EXERCISE GOAL.
Restate exactly the lines that run from the start of the records below to the line containing "a unique 2-cell", counting both ends, and nothing else; pictures stay out.
Segment Start: DATA RECORDS
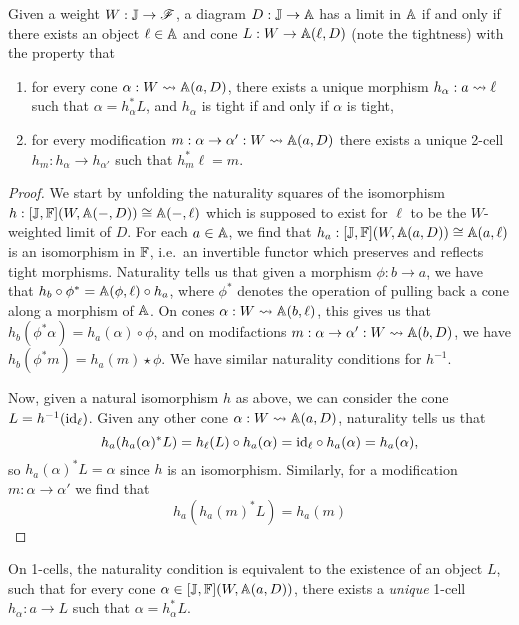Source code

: \documentclass[../thesis.tex]{subfiles}
\begin{document}
  \begin{proposition}
    Given a weight $W : {\mathbb{J}} \to {\mathscr{F}}$, a diagram $D : {\mathbb{J}} \to {\mathbb{A}}$ has a limit in ${\mathbb{A}}$ if and only if there
    exists an object $\ell \in {\mathbb{A}}$ and cone $L : W \to {\mathbb{A}}(\ell,D)$ (note the tightness) with the property that
    \begin{enumerate}
      \item for every cone $\alpha : W \rightsquigarrow {\mathbb{A}}(a,D)$, there exists a unique morphism $h_\alpha : a \rightsquigarrow \ell$
        such that $\alpha = h_\alpha^*L$, and $h_\alpha$ is tight if and only if $\alpha$ is tight,
      \item for every modification $m : \alpha \to \alpha' : W \rightsquigarrow {\mathbb{A}}(a,D)$ there exists a unique 2-cell
        $h_m : h_\alpha \to h_{\alpha'}$ such that $h_m^*\ell = m$.
    \end{enumerate}
  \end{proposition}
  \begin{proof}
    We start by unfolding the naturality squares of the isomorphism $h : [{\mathbb{J}},{\mathbb{F}}](W,{\mathbb{A}}(-,D)) \cong {\mathbb{A}}(-,\ell)$
    which is supposed to exist for $\ell$ to be the $W$-weighted limit of $D$. For each $a \in {\mathbb{A}}$, we find that
    $h_a : [{\mathbb{J}},{\mathbb{F}}](W,{\mathbb{A}}(a,D)) \cong {\mathbb{A}}(a,\ell)$ is an isomorphism in ${\mathbb{F}}$, i.e.\ an invertible functor which
    preserves and reflects tight morphisms. Naturality tells us that given a morphism $\phi : b \to a$, we have
    that $h_b \circ \phi^* = {\mathbb{A}}(\phi,\ell) \circ h_a$, where $\phi^*$ denotes the operation of pulling back a 
    cone along a morphism of ${\mathbb{A}}$. On cones $\alpha : W \rightsquigarrow {\mathbb{A}}(b,\ell)$, this gives us that $h_b(\phi^*
    \alpha) = h_a(\alpha) \circ \phi$, and on modifactions $m : \alpha \to \alpha' : W \rightsquigarrow {\mathbb{A}}(b,D)$, we
    have $h_b(\phi^*m) = h_a(m) \star \phi$. We have similar naturality conditions for $h^{-1}$.
    
    Now, given a natural isomorphism $h$ as above, we can consider the cone $L = h^{-1}(\mathrm{id}_\ell)$. Given any
    other cone $\alpha : W \rightsquigarrow {\mathbb{A}}(a,D)$, naturality tells us that
    \[h_a(h_a(\alpha)^*L) = h_\ell(L) \circ h_a(\alpha) = \mathrm{id}_\ell \circ h_a(\alpha) = h_a(\alpha),\]
    so $h_a(\alpha)^*L = \alpha$ since $h$ is an isomorphism. Similarly, for a modification $m : \alpha \to
    \alpha'$ we find that
    \[h_a(h_a(m)^*L) = h_a(m)\]
  \end{proof}

  On 1-cells, the naturality condition is equivalent to the existence of an object $L$, such that for every
  cone $\alpha \in [{\mathbb{J}},{\mathbb{F}}](W,{\mathbb{A}}(a,D))$, there exists a \emph{unique} 1-cell $h_\alpha : a \to L$ such that
  $\alpha = h_\alpha^* L$.
\end{document}
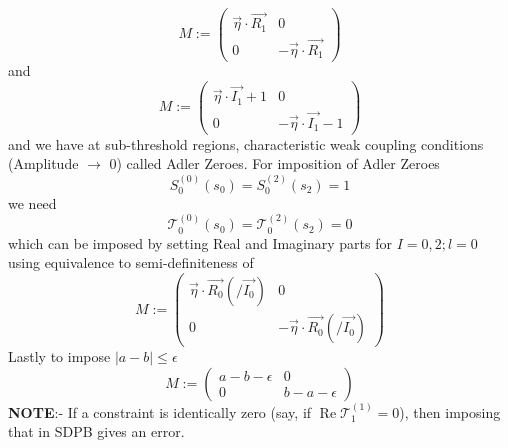 ﻿\documentclass[12pt,a4paper]{article}
\begin{document}
$$
M:=\left(\begin{array}{cc}
\vec{\eta} \cdot \vec{R_{1}} & 0 \\
0& -\vec{\eta} \cdot \vec{R_{1}}
\end{array}\right)
$$
and
$$
M:=\left(\begin{array}{cc}
\vec{\eta} \cdot \vec{I_{1}}+1 & 0 \\
0& -\vec{\eta} \cdot \vec{I_{1}}-1
\end{array}\right)
$$
and we have at sub-threshold regions, characteristic weak coupling conditions (Amplitude $\rightarrow$ 0) called Adler Zeroes. For imposition of Adler Zeroes
$$
S_{0}^{(0)}\left(s_{0}\right)=S_{0}^{(2)}\left(s_{2}\right)=1
$$
we need 
$$
\mathcal{T}_{0}^{(0)}\left(s_{0}\right)=\mathcal{T}_{0}^{(2)}\left(s_{2}\right)=0
$$
which can be imposed by setting Real and Imaginary parts for $I=0,2;l=0$ using equivalence to semi-definiteness of
$$
M:=\left(\begin{array}{cc}
\vec{\eta} \cdot \vec{R_{0}}(/\vec{I_{0}}) & 0 \\
0& -\vec{\eta} \cdot \vec{R_{0}}(/\vec{I_{0}}) 
\end{array}\right)
$$
Lastly to impose $|a-b|\leq \epsilon$
$$
M:=\left(\begin{array}{cc}
a-b-\epsilon & 0 \\
0&b-a-\epsilon 
\end{array}\right)
$$
\textbf{NOTE}:- If a constraint is identically zero (say, if $\operatorname{Re} \mathcal{T}_{1}^{(1)} = 0$), then imposing that in SDPB gives an error. 
\end{document}
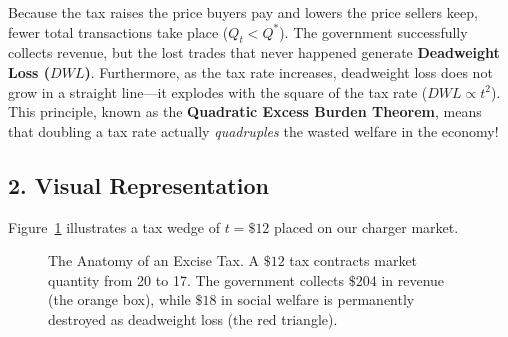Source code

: \documentclass[11pt,letterpaper]{article}
\begin{document}
Because the tax raises the price buyers pay and lowers the price sellers keep, fewer total transactions take place ($Q_t < Q^*$). The government successfully collects revenue, but the lost trades that never happened generate \textbf{Deadweight Loss ($DWL$)}. Furthermore, as the tax rate increases, deadweight loss does not grow in a straight line—it explodes with the square of the tax rate ($DWL \propto t^2$). This principle, known as the \textbf{Quadratic Excess Burden Theorem}, means that doubling a tax rate actually \emph{quadruples} the wasted welfare in the economy!

\subsection*{2. Visual Representation}
Figure~\ref{fig:tax_wedge} illustrates a tax wedge of $t = \$12$ placed on our charger market. 

\begin{figure}[htbp]
\centering
{}
\caption{The Anatomy of an Excise Tax. A $\$12$ tax contracts market quantity from 20 to 17. The government collects $\$204$ in revenue (the orange box), while $\$18$ in social welfare is permanently destroyed as deadweight loss (the red triangle).}
\label{fig:tax_wedge}
\end{figure}
\end{document}

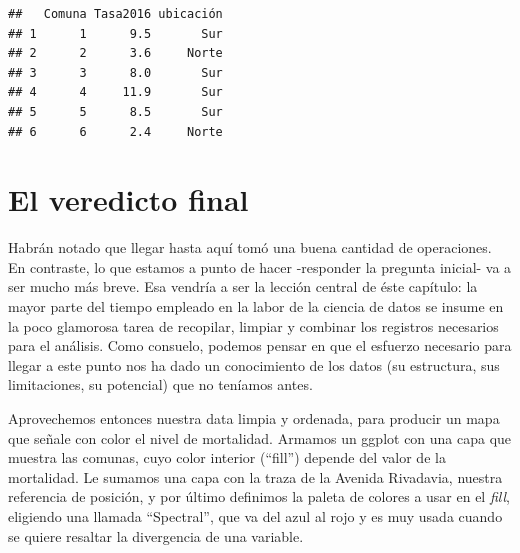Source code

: \documentclass[]{book}
\newenvironment{Shaded}{\begin{snugshade}}{\end{snugshade}}
\newcommand{\KeywordTok}[1]{\textcolor[rgb]{0.13,0.29,0.53}{\textbf{#1}}}
\newcommand{\DataTypeTok}[1]{\textcolor[rgb]{0.13,0.29,0.53}{#1}}
\newcommand{\StringTok}[1]{\textcolor[rgb]{0.31,0.60,0.02}{#1}}
\newcommand{\OperatorTok}[1]{\textcolor[rgb]{0.81,0.36,0.00}{\textbf{#1}}}
\newcommand{\NormalTok}[1]{#1}
\begin{document}
\begin{verbatim}
##   Comuna Tasa2016 ubicación
## 1      1      9.5       Sur
## 2      2      3.6     Norte
## 3      3      8.0       Sur
## 4      4     11.9       Sur
## 5      5      8.5       Sur
## 6      6      2.4     Norte
\end{verbatim}

\section{El veredicto final}\label{el-veredicto-final}

Habrán notado que llegar hasta aquí tomó una buena cantidad de
operaciones. En contraste, lo que estamos a punto de hacer -responder la
pregunta inicial- va a ser mucho más breve. Esa vendría a ser la lección
central de éste capítulo: la mayor parte del tiempo empleado en la labor
de la ciencia de datos se insume en la poco glamorosa tarea de
recopilar, limpiar y combinar los registros necesarios para el análisis.
Como consuelo, podemos pensar en que el esfuerzo necesario para llegar a
este punto nos ha dado un conocimiento de los datos (su estructura, sus
limitaciones, su potencial) que no teníamos antes.

Aprovechemos entonces nuestra data limpia y ordenada, para producir un
mapa que señale con color el nivel de mortalidad. Armamos un ggplot con
una capa que muestra las comunas, cuyo color interior (``fill'') depende
del valor de la mortalidad. Le sumamos una capa con la traza de la
Avenida Rivadavia, nuestra referencia de posición, y por último
definimos la paleta de colores a usar en el \emph{fill}, eligiendo una
llamada ``Spectral'', que va del azul al rojo y es muy usada cuando se
quiere resaltar la divergencia de una variable.

\begin{Shaded}
\end{Shaded}
\end{document}
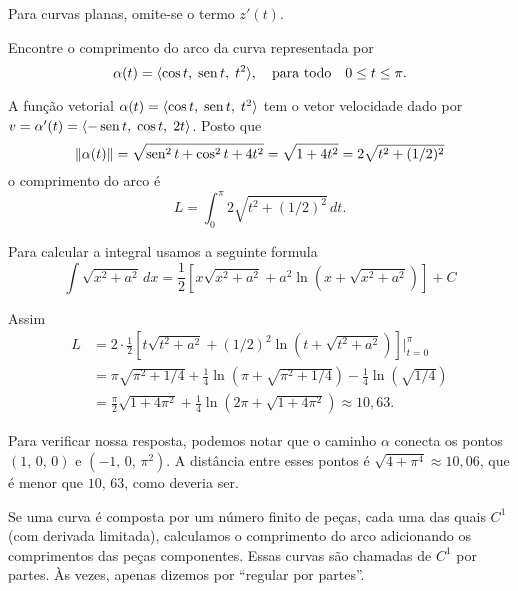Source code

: Para curvas planas, omite-se o termo \(z'(t)\).


\begin{exc}
Encontre o comprimento do arco da curva representada por
 \begin{equation*}
 \alpha(t)=\langle \cos t,\; \operatorname{sen} t,\; t^{2} \rangle,\quad\text{para todo}\quad   0 \leq t  \leq \pi.
 \end{equation*}
\end{exc}

\solo
A função vetorial \(\alpha(t) = \langle \cos t,\; \operatorname{sen} t,\; t^{2}\rangle \) tem o vetor velocidade dado por
\(v =\alpha'(t)= \langle -\operatorname{sen} t, \; \cos t,\;  2t\rangle \). Posto que
\begin{equation*}
  \|\alpha(t)\|=\sqrt{\operatorname{sen}^{2} t+\cos^{2} t+4t^{2}}=\sqrt{1+4t^{2}}=2\sqrt{t^{2}+(1/2)^{2}}
\end{equation*}
o comprimento do arco é
\begin{equation*}
L=\int_{0}^{\pi}2\sqrt{t^{2}+(1/2)^{2}}\, dt.
\end{equation*}

Para calcular a integral usamos a seguinte formula
\begin{equation*}
\int \sqrt{x^{2}+a^{2}}\, dx =\frac{1}{2}\left[x\sqrt{x^{2}+a^{2}}+a^{2}\ln\left(x+\sqrt{x^{2}+a^{2}}  \right) \right]+C
\end{equation*}

Assim
\begin{align*}
  L & = 2\cdot\frac{1}{2}\left[t\sqrt{t^{2}+a^{2}}+(1/2)^{2}\ln \left(t+\sqrt{t^{2}+a^{2}} \right) \right]\Bigg\vert_{t=0}^{\pi} \\[2ex]
   & = \pi \sqrt{\pi^{2}+1/4}+\frac{1}{4}\ln \left(\pi+\sqrt{\pi^{2}+1/4}\right)-\frac{1}{4}\ln\left(\sqrt{{1}/{4}} \right)\\[2ex]
   & = \frac{\pi}{2}\sqrt{1+4\pi^{2}}+\frac{1}{4}\ln\left(2\pi +\sqrt{1+4\pi^{2}}\right) \approx 10,63.
\end{align*}

Para verificar nossa resposta, podemos notar que o caminho \(\alpha\) conecta os pontos \((1,\, 0,\, 0)\) e \((-1,\,
0,\, \pi^{2})\). A distância entre esses pontos é \(\sqrt{4 + \pi^{4}} \approx 10,06\), que é menor que \(10, \, 63\),
como deveria ser.

\bigskip
Se uma curva é composta por um número finito de peças, cada uma das quais \(C^{1}\) (com derivada limitada), calculamos o comprimento do arco adicionando os comprimentos das peças componentes. Essas curvas são chamadas de \(C^{1}\) por partes. Às vezes, apenas dizemos por ``regular por partes''.


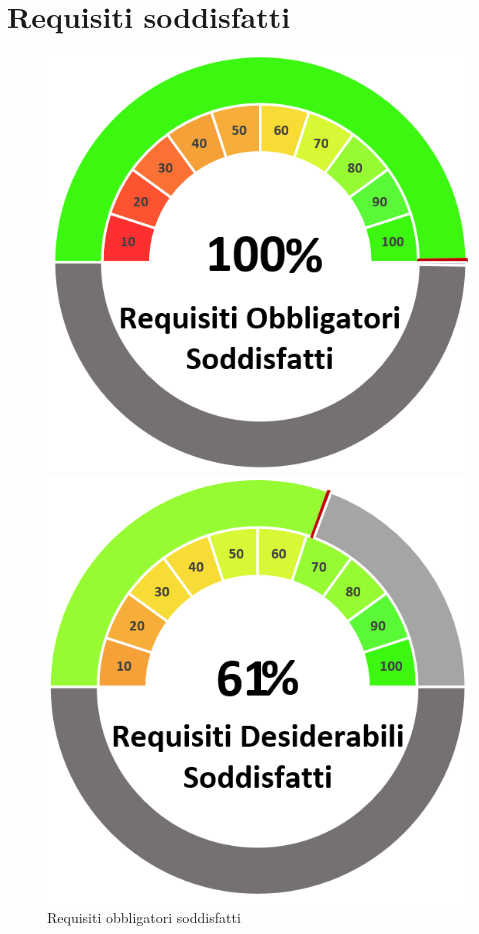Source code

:\section{Requisiti soddisfatti}
\begin{figure}[H]
    \centering
    \begin{minipage}[b]{0.32\textwidth}
        \centering
        \includegraphics[width=\textwidth]{ReqObbSodd.png}
        \caption{Requisiti obbligatori soddisfatti}
        \label{reqobbsodd}
    \end{minipage}
    \hfill
    \begin{minipage}[b]{0.32\textwidth}
        \centering
        \includegraphics[width=\textwidth]{ReqDesSodd.png}

\end{minipage}
\end{figure}
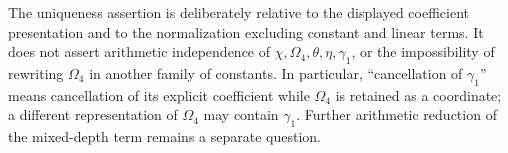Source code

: The uniqueness assertion is deliberately relative to the displayed
coefficient presentation and to the normalization excluding constant
and linear terms. It does not assert arithmetic independence of
\(\chi,\Omega_4,\theta,\eta,\gamma_1\), or the impossibility of
rewriting \(\Omega_4\) in another family of constants. In particular,
``cancellation of \(\gamma_1\)'' means cancellation of its explicit
coefficient while \(\Omega_4\) is retained as a coordinate; a
different representation of \(\Omega_4\) may contain
\(\gamma_1\). Further arithmetic reduction of the mixed-depth term
remains a separate question.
Segment End: DATA RECORDS
RESPONSE.
Source code

: \documentclass[../thesis.tex]{subfiles}
\begin{document}
  \begin{proposition}
    Given a weight $W : {\mathbb{J}} \to {\mathscr{F}}$, a diagram $D : {\mathbb{J}} \to {\mathbb{A}}$ has a limit in ${\mathbb{A}}$ if and only if there
    exists an object $\ell \in {\mathbb{A}}$ and cone $L : W \to {\mathbb{A}}(\ell,D)$ (note the tightness) with the property that
    \begin{enumerate}
      \item for every cone $\alpha : W \rightsquigarrow {\mathbb{A}}(a,D)$, there exists a unique morphism $h_\alpha : a \rightsquigarrow \ell$
        such that $\alpha = h_\alpha^*L$, and $h_\alpha$ is tight if and only if $\alpha$ is tight,
      \item for every modification $m : \alpha \to \alpha' : W \rightsquigarrow {\mathbb{A}}(a,D)$ there exists a unique 2-cell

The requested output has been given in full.